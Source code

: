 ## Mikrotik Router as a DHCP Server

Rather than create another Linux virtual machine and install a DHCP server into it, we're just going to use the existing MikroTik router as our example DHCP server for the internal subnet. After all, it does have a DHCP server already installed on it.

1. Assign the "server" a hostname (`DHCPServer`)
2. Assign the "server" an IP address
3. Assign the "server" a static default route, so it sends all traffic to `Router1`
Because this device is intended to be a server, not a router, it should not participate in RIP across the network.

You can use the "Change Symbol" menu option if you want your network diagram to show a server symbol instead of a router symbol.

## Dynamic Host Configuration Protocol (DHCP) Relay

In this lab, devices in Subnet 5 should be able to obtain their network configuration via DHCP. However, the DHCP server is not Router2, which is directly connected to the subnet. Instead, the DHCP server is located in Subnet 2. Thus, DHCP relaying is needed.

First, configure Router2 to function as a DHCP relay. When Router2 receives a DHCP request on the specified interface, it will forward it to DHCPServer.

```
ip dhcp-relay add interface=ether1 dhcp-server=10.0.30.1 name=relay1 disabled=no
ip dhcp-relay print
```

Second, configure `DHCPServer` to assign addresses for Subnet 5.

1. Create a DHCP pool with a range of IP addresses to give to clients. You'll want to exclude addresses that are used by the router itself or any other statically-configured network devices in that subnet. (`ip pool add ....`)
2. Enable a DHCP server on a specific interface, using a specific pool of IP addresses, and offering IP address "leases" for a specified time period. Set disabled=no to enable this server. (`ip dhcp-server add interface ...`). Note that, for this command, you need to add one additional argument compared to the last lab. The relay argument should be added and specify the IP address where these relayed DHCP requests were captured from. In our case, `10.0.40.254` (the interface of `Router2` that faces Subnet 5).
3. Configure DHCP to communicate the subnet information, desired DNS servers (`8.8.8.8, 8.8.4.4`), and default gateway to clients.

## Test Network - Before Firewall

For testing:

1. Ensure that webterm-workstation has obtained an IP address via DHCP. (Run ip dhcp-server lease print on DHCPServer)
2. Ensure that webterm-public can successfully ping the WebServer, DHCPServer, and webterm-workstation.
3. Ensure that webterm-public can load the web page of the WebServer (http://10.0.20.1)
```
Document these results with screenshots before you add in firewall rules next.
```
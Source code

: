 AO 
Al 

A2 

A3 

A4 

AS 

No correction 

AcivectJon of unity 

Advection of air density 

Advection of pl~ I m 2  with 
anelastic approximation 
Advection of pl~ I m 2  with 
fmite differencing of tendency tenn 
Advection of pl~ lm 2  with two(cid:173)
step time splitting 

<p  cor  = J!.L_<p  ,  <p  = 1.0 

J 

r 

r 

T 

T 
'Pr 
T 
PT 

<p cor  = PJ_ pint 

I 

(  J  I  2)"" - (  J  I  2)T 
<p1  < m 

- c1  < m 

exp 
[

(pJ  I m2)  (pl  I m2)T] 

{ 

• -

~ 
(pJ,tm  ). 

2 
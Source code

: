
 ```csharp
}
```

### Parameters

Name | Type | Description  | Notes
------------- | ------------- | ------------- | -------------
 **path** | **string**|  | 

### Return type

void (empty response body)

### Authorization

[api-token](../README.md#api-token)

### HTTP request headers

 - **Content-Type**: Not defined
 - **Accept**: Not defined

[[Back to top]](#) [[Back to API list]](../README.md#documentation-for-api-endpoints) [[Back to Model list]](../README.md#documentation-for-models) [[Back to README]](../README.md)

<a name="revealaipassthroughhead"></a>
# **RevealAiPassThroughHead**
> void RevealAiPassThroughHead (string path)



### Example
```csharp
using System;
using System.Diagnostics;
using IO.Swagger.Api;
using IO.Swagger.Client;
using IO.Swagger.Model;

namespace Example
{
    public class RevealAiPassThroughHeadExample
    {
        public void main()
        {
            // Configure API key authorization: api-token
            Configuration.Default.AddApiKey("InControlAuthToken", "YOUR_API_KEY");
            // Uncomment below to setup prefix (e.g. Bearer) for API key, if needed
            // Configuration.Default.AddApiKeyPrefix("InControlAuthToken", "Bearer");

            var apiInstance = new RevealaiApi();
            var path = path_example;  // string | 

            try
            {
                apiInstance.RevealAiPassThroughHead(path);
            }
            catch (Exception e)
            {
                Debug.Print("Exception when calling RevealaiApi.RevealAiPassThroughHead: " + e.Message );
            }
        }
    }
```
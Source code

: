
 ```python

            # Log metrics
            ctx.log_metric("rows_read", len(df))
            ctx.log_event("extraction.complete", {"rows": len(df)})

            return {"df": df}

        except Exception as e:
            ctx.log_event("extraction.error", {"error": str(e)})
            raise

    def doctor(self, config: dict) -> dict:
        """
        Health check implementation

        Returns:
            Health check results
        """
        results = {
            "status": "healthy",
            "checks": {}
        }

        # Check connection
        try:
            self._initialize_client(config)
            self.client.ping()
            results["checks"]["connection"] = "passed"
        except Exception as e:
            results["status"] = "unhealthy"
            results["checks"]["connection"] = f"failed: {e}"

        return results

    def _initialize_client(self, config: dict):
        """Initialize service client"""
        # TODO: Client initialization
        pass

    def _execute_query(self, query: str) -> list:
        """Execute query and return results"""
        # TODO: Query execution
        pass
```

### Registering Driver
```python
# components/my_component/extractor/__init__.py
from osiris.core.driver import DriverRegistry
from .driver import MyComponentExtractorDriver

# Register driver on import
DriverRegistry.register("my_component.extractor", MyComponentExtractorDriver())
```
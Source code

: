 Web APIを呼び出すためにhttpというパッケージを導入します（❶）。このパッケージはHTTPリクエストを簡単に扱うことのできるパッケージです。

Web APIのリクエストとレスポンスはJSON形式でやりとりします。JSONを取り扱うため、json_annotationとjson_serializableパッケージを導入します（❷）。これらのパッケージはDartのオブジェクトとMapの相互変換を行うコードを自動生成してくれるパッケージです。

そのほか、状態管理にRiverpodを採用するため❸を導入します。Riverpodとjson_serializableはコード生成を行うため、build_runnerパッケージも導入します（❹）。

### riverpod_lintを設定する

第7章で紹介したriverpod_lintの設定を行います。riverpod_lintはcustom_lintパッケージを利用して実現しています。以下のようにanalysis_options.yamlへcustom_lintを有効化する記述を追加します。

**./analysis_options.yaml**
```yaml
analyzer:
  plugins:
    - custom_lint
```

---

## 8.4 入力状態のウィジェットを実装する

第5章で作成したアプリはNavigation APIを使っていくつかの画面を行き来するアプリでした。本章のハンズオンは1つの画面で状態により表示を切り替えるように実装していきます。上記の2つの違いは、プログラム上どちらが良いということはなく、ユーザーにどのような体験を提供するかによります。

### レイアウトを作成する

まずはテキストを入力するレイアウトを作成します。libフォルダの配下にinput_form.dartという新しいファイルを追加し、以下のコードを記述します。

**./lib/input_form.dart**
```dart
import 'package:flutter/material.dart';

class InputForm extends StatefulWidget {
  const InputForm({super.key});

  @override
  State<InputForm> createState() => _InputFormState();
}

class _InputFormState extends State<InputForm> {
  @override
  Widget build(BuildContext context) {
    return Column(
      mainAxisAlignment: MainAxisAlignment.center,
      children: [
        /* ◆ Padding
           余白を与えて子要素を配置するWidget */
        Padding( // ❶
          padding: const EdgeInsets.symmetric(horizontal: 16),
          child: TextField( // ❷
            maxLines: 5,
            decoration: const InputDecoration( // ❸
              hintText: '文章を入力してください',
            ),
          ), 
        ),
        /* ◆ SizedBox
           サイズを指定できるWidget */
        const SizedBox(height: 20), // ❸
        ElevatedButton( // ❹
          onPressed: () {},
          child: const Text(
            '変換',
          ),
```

= = = =

**EXERCISE INSTRUCTIONS:**
Retype the material above exactly as given.

**ANSWER TO THIS PROBLEM:**
Source code

: ## Mikrotik Router as a DHCP Server

Rather than create another Linux virtual machine and install a DHCP server into it, we're just going to use the existing MikroTik router as our example DHCP server for the internal subnet. After all, it does have a DHCP server already installed on it.

1. Assign the "server" a hostname (`DHCPServer`)
2. Assign the "server" an IP address
3. Assign the "server" a static default route, so it sends all traffic to `Router1`
Because this device is intended to be a server, not a router, it should not participate in RIP across the network.

You can use the "Change Symbol" menu option if you want your network diagram to show a server symbol instead of a router symbol.

## Dynamic Host Configuration Protocol (DHCP) Relay

In this lab, devices in Subnet 5 should be able to obtain their network configuration via DHCP. However, the DHCP server is not Router2, which is directly connected to the subnet. Instead, the DHCP server is located in Subnet 2. Thus, DHCP relaying is needed.

First, configure Router2 to function as a DHCP relay. When Router2 receives a DHCP request on the specified interface, it will forward it to DHCPServer.

```
ip dhcp-relay add interface=ether1 dhcp-server=10.0.30.1 name=relay1 disabled=no
ip dhcp-relay print
```

Second, configure `DHCPServer` to assign addresses for Subnet 5.

1. Create a DHCP pool with a range of IP addresses to give to clients. You'll want to exclude addresses that are used by the router itself or any other statically-configured network devices in that subnet. (`ip pool add ....`)
2. Enable a DHCP server on a specific interface, using a specific pool of IP addresses, and offering IP address "leases" for a specified time period. Set disabled=no to enable this server. (`ip dhcp-server add interface ...`). Note that, for this command, you need to add one additional argument compared to the last lab. The relay argument should be added and specify the IP address where these relayed DHCP requests were captured from. In our case, `10.0.40.254` (the interface of `Router2` that faces Subnet 5).
3. Configure DHCP to communicate the subnet information, desired DNS servers (`8.8.8.8, 8.8.4.4`), and default gateway to clients.

## Test Network - Before Firewall

For testing:

1. Ensure that webterm-workstation has obtained an IP address via DHCP. (Run ip dhcp-server lease print on DHCPServer)
2. Ensure that webterm-public can successfully ping the WebServer, DHCPServer, and webterm-workstation.
3. Ensure that webterm-public can load the web page of the WebServer (http://10.0.20.1)
```
Document these results with screenshots before you add in firewall rules next.
```
Source code

: AO 
Al 

A2 

A3 

A4 

AS 

No correction 

AcivectJon of unity 

Advection of air density 

Advection of pl~ I m 2  with 
anelastic approximation 
Advection of pl~ I m 2  with 
fmite differencing of tendency tenn 
Advection of pl~ lm 2  with two(cid:173)
step time splitting 

<p  cor  = J!.L_<p  ,  <p  = 1.0 

J 

r 

r 

T 

T 
'Pr 
T 
PT 

<p cor  = PJ_ pint 

I 

(  J  I  2)"" - (  J  I  2)T 
<p1  < m 

- c1  < m 

exp 
[

(pJ  I m2)  (pl  I m2)T] 

{ 

• -

~ 
(pJ,tm  ). 

2 
Source code

:
 ```csharp
}
```

### Parameters

Name | Type | Description  | Notes
------------- | ------------- | ------------- | -------------
 **path** | **string**|  | 

### Return type

void (empty response body)

### Authorization

[api-token](../README.md#api-token)

### HTTP request headers

 - **Content-Type**: Not defined
 - **Accept**: Not defined

[[Back to top]](#) [[Back to API list]](../README.md#documentation-for-api-endpoints) [[Back to Model list]](../README.md#documentation-for-models) [[Back to README]](../README.md)

<a name="revealaipassthroughhead"></a>
# **RevealAiPassThroughHead**
> void RevealAiPassThroughHead (string path)



### Example
```csharp
using System;
using System.Diagnostics;
using IO.Swagger.Api;
using IO.Swagger.Client;
using IO.Swagger.Model;

namespace Example
{
    public class RevealAiPassThroughHeadExample
    {
        public void main()
        {
            // Configure API key authorization: api-token
            Configuration.Default.AddApiKey("InControlAuthToken", "YOUR_API_KEY");
            // Uncomment below to setup prefix (e.g. Bearer) for API key, if needed
            // Configuration.Default.AddApiKeyPrefix("InControlAuthToken", "Bearer");

            var apiInstance = new RevealaiApi();
            var path = path_example;  // string | 

            try
            {
                apiInstance.RevealAiPassThroughHead(path);
            }
            catch (Exception e)
            {
                Debug.Print("Exception when calling RevealaiApi.RevealAiPassThroughHead: " + e.Message );
            }
        }
    }
```
Source code

:
 ```python

            # Log metrics
            ctx.log_metric("rows_read", len(df))
            ctx.log_event("extraction.complete", {"rows": len(df)})

            return {"df": df}

        except Exception as e:
            ctx.log_event("extraction.error", {"error": str(e)})
            raise

    def doctor(self, config: dict) -> dict:
        """
        Health check implementation

        Returns:
            Health check results
        """
        results = {
            "status": "healthy",
            "checks": {}
        }

        # Check connection
        try:
            self._initialize_client(config)
            self.client.ping()
            results["checks"]["connection"] = "passed"
        except Exception as e:
            results["status"] = "unhealthy"
            results["checks"]["connection"] = f"failed: {e}"

        return results

    def _initialize_client(self, config: dict):
        """Initialize service client"""
        # TODO: Client initialization
        pass

    def _execute_query(self, query: str) -> list:
        """Execute query and return results"""
        # TODO: Query execution
        pass
```

### Registering Driver
```python
# components/my_component/extractor/__init__.py
from osiris.core.driver import DriverRegistry
from .driver import MyComponentExtractorDriver

# Register driver on import
DriverRegistry.register("my_component.extractor", MyComponentExtractorDriver())
```
Source code

: Web APIを呼び出すためにhttpというパッケージを導入します（❶）。このパッケージはHTTPリクエストを簡単に扱うことのできるパッケージです。

Web APIのリクエストとレスポンスはJSON形式でやりとりします。JSONを取り扱うため、json_annotationとjson_serializableパッケージを導入します（❷）。これらのパッケージはDartのオブジェクトとMapの相互変換を行うコードを自動生成してくれるパッケージです。

そのほか、状態管理にRiverpodを採用するため❸を導入します。Riverpodとjson_serializableはコード生成を行うため、build_runnerパッケージも導入します（❹）。

### riverpod_lintを設定する

第7章で紹介したriverpod_lintの設定を行います。riverpod_lintはcustom_lintパッケージを利用して実現しています。以下のようにanalysis_options.yamlへcustom_lintを有効化する記述を追加します。

**./analysis_options.yaml**
```yaml
analyzer:
  plugins:
    - custom_lint
```

---

## 8.4 入力状態のウィジェットを実装する

第5章で作成したアプリはNavigation APIを使っていくつかの画面を行き来するアプリでした。本章のハンズオンは1つの画面で状態により表示を切り替えるように実装していきます。上記の2つの違いは、プログラム上どちらが良いということはなく、ユーザーにどのような体験を提供するかによります。

### レイアウトを作成する

まずはテキストを入力するレイアウトを作成します。libフォルダの配下にinput_form.dartという新しいファイルを追加し、以下のコードを記述します。

**./lib/input_form.dart**
```dart
import 'package:flutter/material.dart';

class InputForm extends StatefulWidget {
  const InputForm({super.key});

  @override
  State<InputForm> createState() => _InputFormState();
}

class _InputFormState extends State<InputForm> {
  @override
  Widget build(BuildContext context) {
    return Column(
      mainAxisAlignment: MainAxisAlignment.center,
      children: [
        /* ◆ Padding
           余白を与えて子要素を配置するWidget */
        Padding( // ❶
          padding: const EdgeInsets.symmetric(horizontal: 16),
          child: TextField( // ❷
            maxLines: 5,
            decoration: const InputDecoration( // ❸
              hintText: '文章を入力してください',
            ),
          ), 
        ),
        /* ◆ SizedBox
           サイズを指定できるWidget */
        const SizedBox(height: 20), // ❸
        ElevatedButton( // ❹
          onPressed: () {},
          child: const Text(
            '変換',
          ),
```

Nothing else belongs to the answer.